Pare che Abu Mazen si sia convinto che la riunificazione
politica tra Fatah e Hamas, tra Cisgiordania e Striscia di Gaza, dopo
sette anni di scontri e scambi di accuse, sia un risultato
irrinunciabile, più importante del blocco completo dell’espansione delle
colonie ebraiche in Cisgiordania, la condizione avanzata per andare
avanti con i colloqui. Non sono passate inosservate peraltro le
dichiarazioni della portavoce del “ministro degli esteri” dell’Unione
europea Catherine Ashton che sottolineano che per Bruxelles la
riconciliazione palestinese è positiva ma la priorità rimane il
proseguimento del negoziato. Anche le parole della storica portavoce
palestinese, Hanan Ashrawi, indicano che qualcosa bolle in pentola.
«Governo di unità nazionale e negoziati non sono in antitesi: anzi, la
nostra posizione sarebbe rafforzata perché ci presenteremmo al tavolo
delle trattative come un blocco unico e compatto», ha detto la Ashrawi.
In attesa di conoscere tutte le sanzioni israeliane, gli Stati Uniti si sono affrettati a minacciare il taglio dell’assistenza economica alla Palestina.
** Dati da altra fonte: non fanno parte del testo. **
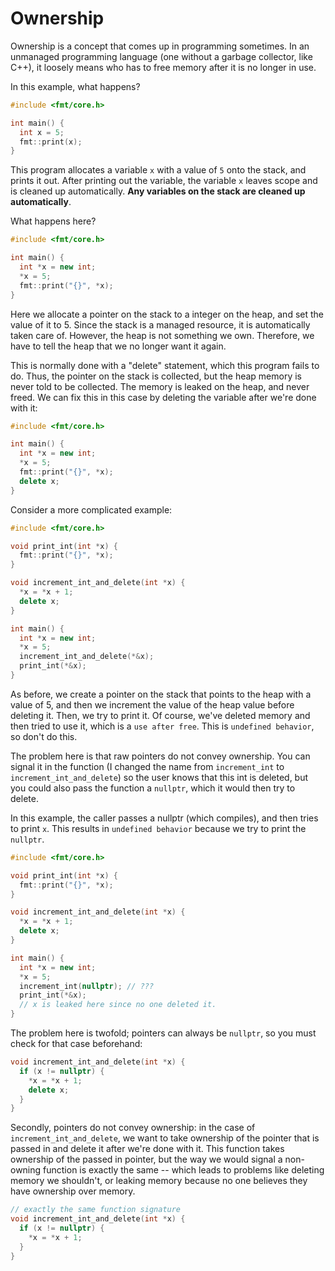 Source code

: # Ownership

Ownership is a concept that comes up in programming sometimes. In an unmanaged programming language (one without a garbage collector, like C++), it loosely means who has to free memory after it is no longer in use.

In this example, what happens?

```cpp
#include <fmt/core.h>

int main() {
  int x = 5;
  fmt::print(x);
}
```

This program allocates a variable `x` with a value of `5` onto the stack, and prints it out. After printing out the variable, the variable `x` leaves scope and is cleaned up automatically. **Any variables on the stack are cleaned up automatically**.

What happens here?

```cpp
#include <fmt/core.h>

int main() {
  int *x = new int;
  *x = 5;
  fmt::print("{}", *x);
}
```

Here we allocate a pointer on the stack to a integer on the heap, and set the value of it to 5. Since the stack is a managed resource, it is automatically taken care of. However, the heap is not something we own. Therefore, we have to tell the heap that we no longer want it again.

This is normally done with a "delete" statement, which this program fails to do. Thus, the pointer on the stack is collected, but the heap memory is never told to be collected. The memory is leaked on the heap, and never freed. We can fix this in this case by deleting the variable after we're done with it:

```cpp
#include <fmt/core.h>

int main() {
  int *x = new int;
  *x = 5;
  fmt::print("{}", *x);
  delete x;
}
```

Consider a more complicated example:

```cpp
#include <fmt/core.h>

void print_int(int *x) {
  fmt::print("{}", *x);
}

void increment_int_and_delete(int *x) {
  *x = *x + 1;
  delete x;
}

int main() {
  int *x = new int;
  *x = 5;
  increment_int_and_delete(*&x);
  print_int(*&x);
}
```

As before, we create a pointer on the stack that points to the heap with a value of 5, and then we increment the value of the heap value before deleting it. Then, we try to print it.
Of course, we've deleted memory and then tried to use it, which is a `use after free`. This is `undefined behavior`, so don't do this.

The problem here is that raw pointers do not convey ownership. You can signal it in the function (I changed the name from `increment_int` to `increment_int_and_delete`) so the user knows that this int is deleted, but you could also pass the function a `nullptr`, which it would then try to delete.

In this example, the caller passes a nullptr (which compiles), and then tries to print `x`. This results in `undefined behavior` because we try to print the `nullptr`.

```cpp
#include <fmt/core.h>

void print_int(int *x) {
  fmt::print("{}", *x);
}

void increment_int_and_delete(int *x) {
  *x = *x + 1;
  delete x;
}

int main() {
  int *x = new int;
  *x = 5;
  increment_int(nullptr); // ???
  print_int(*&x);
  // x is leaked here since no one deleted it.
}
```

The problem here is twofold; pointers can always be `nullptr`, so you must check for that case beforehand:

```cpp
void increment_int_and_delete(int *x) {
  if (x != nullptr) {
    *x = *x + 1;
    delete x;
  }
}
```

Secondly, pointers do not convey ownership: in the case of `increment_int_and_delete`, we want to take ownership of the pointer that is passed in and delete it after we're done with it. This function takes ownership of the passed in pointer, but the way we would signal a non-owning function is exactly the same -- which leads to problems like deleting memory we shouldn't, or leaking memory because no one believes they have ownership over memory.

```cpp
// exactly the same function signature
void increment_int_and_delete(int *x) {
  if (x != nullptr) {
    *x = *x + 1;
  }
}
```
«Se un nuovo governo palestinese sarà formato, valuteremo in base alla
sua adesione alle disposizioni note, le sue politiche, le sue azioni e
determineranno ogni implicazione per la nostra assistenza», ha detto un
funzionario Usa a varie agenzie di stampa, facendo riferimento alle
condizioni poste negli anni passati dal Quartetto per il Medio Oriente
(Usa, Russia, Onu, Ue): riconoscimento di Israele, fine della lotta
armata, accettazione degli accordi raggiunti in passato. «Siamo stati
chiari circa i principi che devono guidare un governo palestinese in
modo che possa svolgere un ruolo costruttivo nel raggiungimento della
pace e la costruzione di uno Stato palestinese indipendente», ha
insistito il funzionario americano.
In Israele ieri si è riunito il gabinetto di sicurezza per decidere
la ritorsione alla riconciliazione Fatah-Hamas. Ieri sera non erano
ancora note tutte le decisioni ma difficilmente Netanyahu deciderà
l’interruzione permanente dei colloqui con i palestinesi. Piuttosto
opterà per una sospensione. L’esecutivo israeliano non vuole
passare come la parte che ha bloccato le trattative, piuttosto intende
addossare ad Abu Mazen la responsabilità del fallimento del negoziato e
sottrarsi dall’accusa di aver avvelenato per nove mesi il clima delle
trattative con continui annunci di progetti di espansione delle colonie
ebraiche nei Territori occupati e, a fine marzo, con la
decisione di Netanyahu di non far scarcerare l’ultimo gruppo di
prigionieri politici che si era impegnato a liberare lo scorso luglio,
all’avvio del negoziato mediato dal Segretario di stato John Kerry.
Contro Abu Mazen ieri è partita una nuova raffica di accuse
israeliane. A prendere di mira il presidente palestinese è stato il
ministro degli esteri Avigdor Lieberman. Mentre Hamas praticherebbe
verso Israele un terrorismo classico, Abu Mazen ricorre a un terrorismo
politico: ha tuonato Lieberman. «Abu Mazen – ha aggiunto – conduce verso
Israele una politica di non pace e non guerra», ha poi aggiunto il
ministro, che ha anche accusato il presidente dell’Anp di essere
sfuggente pur di non prendere impegni.